The uniform addressing scheme behind Part (and Extract, Position, etc) is tremendously useful in day-to-day code, because it makes it much easier to write programs as functions that transform potentially complex, hierarchical data in a series of steps.

This is similar in some ways to the ideas behind Haskell's lens library, Clojure's assoc-in and friends, even the schemes used in JQuery and XPath.
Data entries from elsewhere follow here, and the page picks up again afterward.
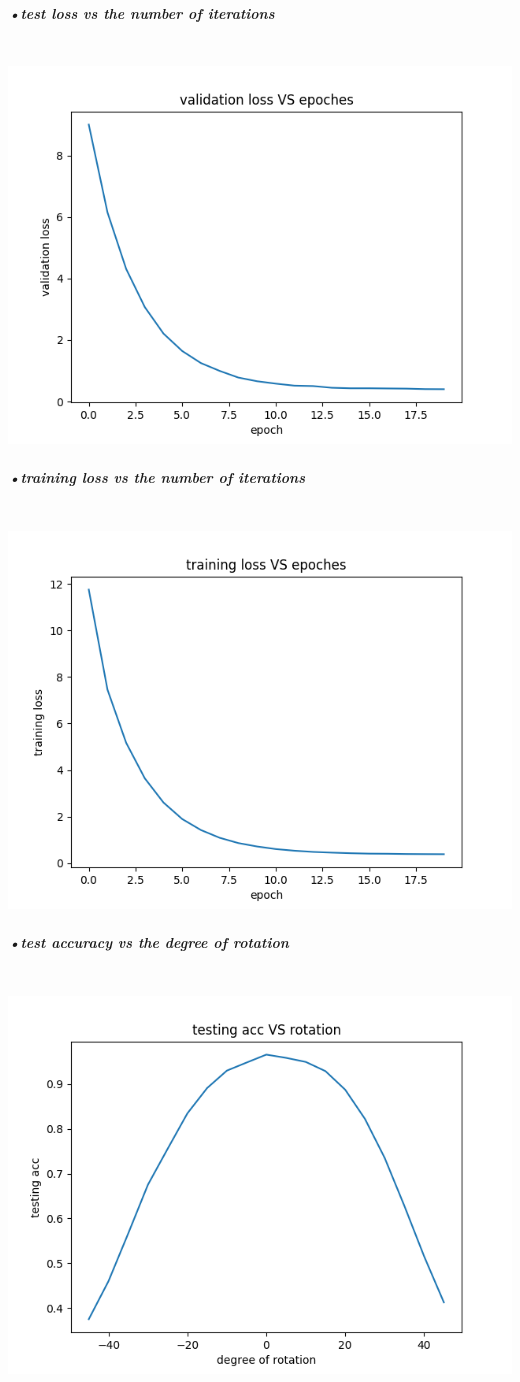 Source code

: \documentclass[11pt]{article} %
\begin{document}
\subparagraph{•test loss vs the number of iterations}\mbox{}\\
\includegraphics[scale=0.5]{e141val_loss.png}
\subparagraph{•training loss vs the number of iterations}\mbox{}\\
\includegraphics[scale=0.5]{e141train_loss.png}
\subparagraph{•test accuracy vs the degree of rotation}\mbox{}\\
\includegraphics[scale=0.5]{e141rotation.png}
\end{document}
But it's core to WL.

The semantics of Part are also extended to become a full-fledged query language, as used by Dataset (http://reference.wolfram.com/language/ref/Dataset.html):

   (* load a dataset of passengers of the Titanic *)
   titanic = ExampleData[{"Dataset", "Titanic"}]

   (* produce a histogram of passenger ages *) 
   titanic[Histogram, "age"] 

   (* produce a histograms for 1st class, 2nd class, etc.. *)
   titanic[GroupBy[Key["class"]], Histogram[#, {0,80,4}]&, "age"]  
There are also some really nice functions to work with associations, like the map-reduce-like GroupBy (http://reference.wolfram.com/language/ref/GroupBy.html):

   (* split sentence into list of words *)
   In[16]:= words = StringSplit["it was the best of times it was the worst of times"] 
   Out[16]= {"it", "was", "the", "best", "of", "times", "it", "was", 
      "the", "worst", "of", "times"}

   (* group words that have the same length *) 
   In[17]:= GroupBy[words, StringLength]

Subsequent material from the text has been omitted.